Exercise details: In the entries below, find the line with "teu alcance, pois" and the line with "and what reduces"; copy them and every line between them exactly, but not the pictures.

Entries supplied:
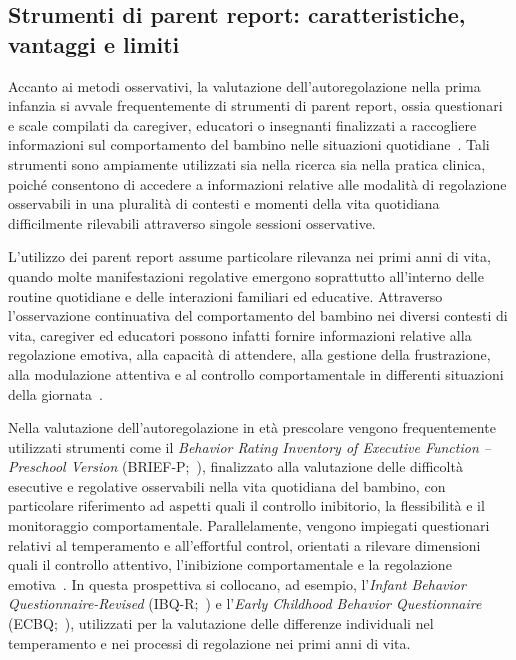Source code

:         \subsection{Strumenti di parent report: caratteristiche, vantaggi e limiti}
        \label{sec:3_5_2}

            Accanto ai metodi osservativi, la valutazione dell'autoregolazione nella prima infanzia si avvale frequentemente di strumenti di parent report, ossia questionari e scale compilati da caregiver, educatori o insegnanti finalizzati a raccogliere informazioni sul comportamento del bambino nelle situazioni quotidiane~\cite{toplak2013,berni2025}. Tali strumenti sono ampiamente utilizzati sia nella ricerca sia nella pratica clinica, poiché consentono di accedere a informazioni relative alle modalità di regolazione osservabili in una pluralità di contesti e momenti della vita quotidiana difficilmente rilevabili attraverso singole sessioni osservative.

            L'utilizzo dei parent report assume particolare rilevanza nei primi anni di vita, quando molte manifestazioni regolative emergono soprattutto all'interno delle routine quotidiane e delle interazioni familiari ed educative. Attraverso l'osservazione continuativa del comportamento del bambino nei diversi contesti di vita, caregiver ed educatori possono infatti fornire informazioni relative alla regolazione emotiva, alla capacità di attendere, alla gestione della frustrazione, alla modulazione attentiva e al controllo comportamentale in differenti situazioni della giornata~\cite{gardiner2017,berni2025}.

            Nella valutazione dell'autoregolazione in età prescolare vengono frequentemente utilizzati strumenti come il \emph{Behavior Rating Inventory of Executive Function -- Preschool Version} (BRIEF-P;~\cite{gioia2003}), finalizzato alla valutazione delle difficoltà esecutive e regolative osservabili nella vita quotidiana del bambino, con particolare riferimento ad aspetti quali il controllo inibitorio, la flessibilità e il monitoraggio comportamentale. Parallelamente, vengono impiegati questionari relativi al temperamento e all'effortful control, orientati a rilevare dimensioni quali il controllo attentivo, l'inibizione comportamentale e la regolazione emotiva~\cite{gartstein2003}. In questa prospettiva si collocano, ad esempio, l'\emph{Infant Behavior Questionnaire-Revised} (IBQ-R;~\cite{gartstein2003}) e l'\emph{Early Childhood Behavior Questionnaire} (ECBQ;~\cite{putnam2006}), utilizzati per la valutazione delle differenze individuali nel temperamento e nei processi di regolazione nei primi anni di vita.

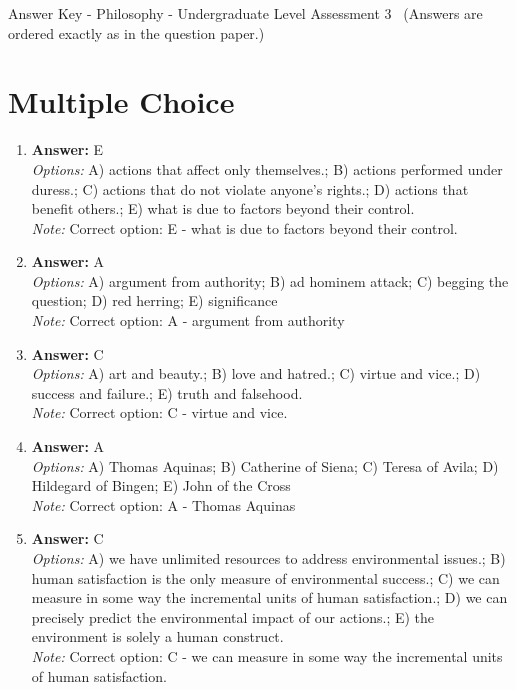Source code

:\documentclass[12pt]{article}
\begin{document}
\begin{center}
Answer Key - Philosophy - Undergraduate Level Assessment 3 \
\small (Answers are ordered exactly as in the question paper.)
\end{center}

\section*{Multiple Choice}
\begin{enumerate}[label=\arabic*.]
\item \textbf{Answer:} E
\\ \textit{Options:} A) actions that affect only themselves.; B) actions performed under duress.; C) actions that do not violate anyone's rights.; D) actions that benefit others.; E) what is due to factors beyond their control.
\\ \textit{Note:} Correct option: E - what is due to factors beyond their control.
\item \textbf{Answer:} A
\\ \textit{Options:} A) argument from authority; B) ad hominem attack; C) begging the question; D) red herring; E) significance
\\ \textit{Note:} Correct option: A - argument from authority
\item \textbf{Answer:} C
\\ \textit{Options:} A) art and beauty.; B) love and hatred.; C) virtue and vice.; D) success and failure.; E) truth and falsehood.
\\ \textit{Note:} Correct option: C - virtue and vice.
\item \textbf{Answer:} A
\\ \textit{Options:} A) Thomas Aquinas; B) Catherine of Siena; C) Teresa of Avila; D) Hildegard of Bingen; E) John of the Cross
\\ \textit{Note:} Correct option: A - Thomas Aquinas
\item \textbf{Answer:} C
\\ \textit{Options:} A) we have unlimited resources to address environmental issues.; B) human satisfaction is the only measure of environmental success.; C) we can measure in some way the incremental units of human satisfaction.; D) we can precisely predict the environmental impact of our actions.; E) the environment is solely a human construct.
\\ \textit{Note:} Correct option: C - we can measure in some way the incremental units of human satisfaction.
\end{enumerate}
\end{document}
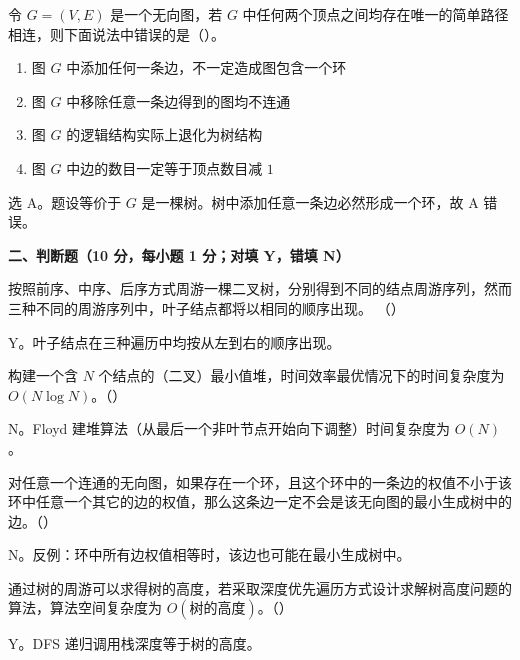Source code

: \begin{question}
令 $G=(V,E)$ 是一个无向图，若 $G$ 中任何两个顶点之间均存在唯一的简单路径相连，则下面说法中错误的是（\quad）。
\begin{enumerate}
  \item 图 $G$ 中添加任何一条边，不一定造成图包含一个环
  \item 图 $G$ 中移除任意一条边得到的图均不连通
  \item 图 $G$ 的逻辑结构实际上退化为树结构
  \item 图 $G$ 中边的数目一定等于顶点数目减 $1$
\end{enumerate}
\begin{solution}
选 A。题设等价于 $G$ 是一棵树。树中添加任意一条边必然形成一个环，故 A 错误。
\end{solution}
\end{question}

\clearpage

\textbf{二、判断题（10 分，每小题 1 分；对填 Y，错填 N）}

\begin{question}
按照前序、中序、后序方式周游一棵二叉树，分别得到不同的结点周游序列，然而三种不同的周游序列中，叶子结点都将以相同的顺序出现。 （\quad）
\begin{solution}
Y。叶子结点在三种遍历中均按从左到右的顺序出现。
\end{solution}
\end{question}

\begin{question}
构建一个含 $N$ 个结点的（二叉）最小值堆，时间效率最优情况下的时间复杂度为 $O(N\log N)$。（\quad）
\begin{solution}
N。Floyd 建堆算法（从最后一个非叶节点开始向下调整）时间复杂度为 $O(N)$。
\end{solution}
\end{question}

\begin{question}
对任意一个连通的无向图，如果存在一个环，且这个环中的一条边的权值不小于该环中任意一个其它的边的权值，那么这条边一定不会是该无向图的最小生成树中的边。（\quad）
\begin{solution}
N。反例：环中所有边权值相等时，该边也可能在最小生成树中。
\end{solution}
\end{question}

\begin{question}
通过树的周游可以求得树的高度，若采取深度优先遍历方式设计求解树高度问题的算法，算法空间复杂度为 $O(\text{树的高度})$。（\quad）
\begin{solution}
Y。DFS 递归调用栈深度等于树的高度。
\end{solution}
\end{question}

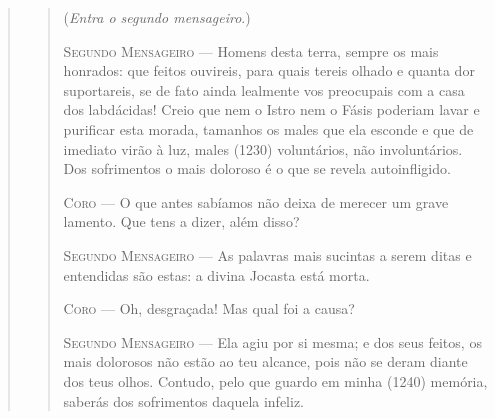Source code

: \begin{verse}
\begin{verse}
(\emph{Entra o segundo mensageiro}.)

\textsc{Segundo Mensageiro} --- Homens desta terra, sempre os mais honrados: que feitos ouvireis, para
quais tereis olhado e quanta dor suportareis, se de fato ainda lealmente
vos preocupais com a casa dos labdácidas! Creio que nem o Istro nem o
Fásis poderiam lavar e purificar esta morada, tamanhos os males que ela
esconde e que de imediato virão à luz, males (1230) voluntários, não
involuntários. Dos sofrimentos o mais doloroso é o que se revela
autoinfligido.

\textsc{Coro} --- O que antes sabíamos não deixa de merecer um grave lamento. Que tens a
dizer, além disso?

\textsc{Segundo Mensageiro} --- As palavras mais sucintas a serem ditas e entendidas são estas: a divina
Jocasta está morta.

\textsc{Coro} --- Oh, desgraçada! Mas qual foi a causa?

\textsc{Segundo Mensageiro} --- Ela agiu por si mesma; e dos seus feitos, os mais dolorosos não estão ao
teu alcance, pois não se deram diante dos teus olhos. Contudo, pelo que
guardo em minha (1240) memória, saberás dos sofrimentos daquela infeliz.


\end{verse}
\end{verse}
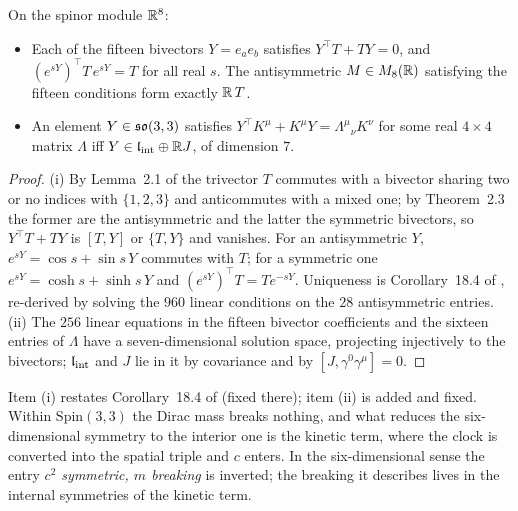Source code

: \begin{proposition}
\label{d2:prop:Tinv}
On the spinor module $\R^8$:
\begin{itemize}
\item[(i)] Each of the fifteen bivectors $Y=e_ae_b$ satisfies $Y^{\!\top}T+TY=0$, and $(e^{sY})^{\!\top}T\,e^{sY}=T$ for all real $s$. The
antisymmetric $M\in M_8(\R)$ satisfying the fifteen conditions form exactly $\R\,T$.
\item[(ii)] An element $Y\in\so{3,3}$ satisfies $Y^{\!\top}K^\mu+K^\mu Y=\Lambda^\mu{}_\nu K^\nu$ for some real $4\times4$ matrix $\Lambda$ iff
$Y\in\lint\oplus\R J$, of dimension $7$.
\end{itemize}
\end{proposition}

\begin{proof}
(i) By Lemma~2.1 of \cite{ES17} the trivector $T$ commutes with a bivector sharing two or no indices with $\{1,2,3\}$ and anticommutes with a mixed
one; by Theorem~2.3 the former are the antisymmetric and the latter the symmetric bivectors, so $Y^{\!\top}T+TY$ is $[T,Y]$ or $\{T,Y\}$ and
vanishes. For an antisymmetric $Y$, $e^{sY}=\cos s+\sin s\,Y$ commutes with $T$; for a symmetric one $e^{sY}=\cosh s+\sinh s\,Y$ and
$(e^{sY})^{\!\top}T=Te^{-sY}$. Uniqueness is Corollary~18.4 of \cite{ES17}, re-derived by solving the $960$ linear conditions on the $28$ antisymmetric
entries. (ii) The $256$ linear equations in the fifteen bivector coefficients and the sixteen entries of $\Lambda$ have a seven-dimensional solution
space, projecting injectively to the bivectors; $\lint$ and $J$ lie in it by covariance and by $[J,\gamma^0\gamma^\mu]=0$.
\end{proof}

Item (i) restates Corollary~18.4 of \cite{ES17} (fixed there); item (ii) is added and fixed. Within $\mathrm{Spin}(3,3)$ the Dirac mass breaks nothing,
and what reduces the six-dimensional symmetry to the interior one is the kinetic term, where the clock is converted into the spatial triple and
$c$ enters. In the six-dimensional sense the entry \emph{$c^2$ symmetric, $m$ breaking} is inverted; the breaking it describes lives in the
internal symmetries of the kinetic term.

Task response:
teu alcance, pois não se deram diante dos teus olhos. Contudo, pelo que
guardo em minha (1240) memória, saberás dos sofrimentos daquela infeliz.


\end{verse}
\end{verse}
Source code

: \begin{proposition}
\label{d2:prop:Tinv}
On the spinor module $\R^8$:
\begin{itemize}
\item[(i)] Each of the fifteen bivectors $Y=e_ae_b$ satisfies $Y^{\!\top}T+TY=0$, and $(e^{sY})^{\!\top}T\,e^{sY}=T$ for all real $s$. The
antisymmetric $M\in M_8(\R)$ satisfying the fifteen conditions form exactly $\R\,T$.
\item[(ii)] An element $Y\in\so{3,3}$ satisfies $Y^{\!\top}K^\mu+K^\mu Y=\Lambda^\mu{}_\nu K^\nu$ for some real $4\times4$ matrix $\Lambda$ iff
$Y\in\lint\oplus\R J$, of dimension $7$.
\end{itemize}
\end{proposition}

\begin{proof}
(i) By Lemma~2.1 of \cite{ES17} the trivector $T$ commutes with a bivector sharing two or no indices with $\{1,2,3\}$ and anticommutes with a mixed
one; by Theorem~2.3 the former are the antisymmetric and the latter the symmetric bivectors, so $Y^{\!\top}T+TY$ is $[T,Y]$ or $\{T,Y\}$ and
vanishes. For an antisymmetric $Y$, $e^{sY}=\cos s+\sin s\,Y$ commutes with $T$; for a symmetric one $e^{sY}=\cosh s+\sinh s\,Y$ and
$(e^{sY})^{\!\top}T=Te^{-sY}$. Uniqueness is Corollary~18.4 of \cite{ES17}, re-derived by solving the $960$ linear conditions on the $28$ antisymmetric
entries. (ii) The $256$ linear equations in the fifteen bivector coefficients and the sixteen entries of $\Lambda$ have a seven-dimensional solution
space, projecting injectively to the bivectors; $\lint$ and $J$ lie in it by covariance and by $[J,\gamma^0\gamma^\mu]=0$.
\end{proof}

Item (i) restates Corollary~18.4 of \cite{ES17} (fixed there); item (ii) is added and fixed. Within $\mathrm{Spin}(3,3)$ the Dirac mass breaks nothing,
and what reduces the six-dimensional symmetry to the interior one is the kinetic term, where the clock is converted into the spatial triple and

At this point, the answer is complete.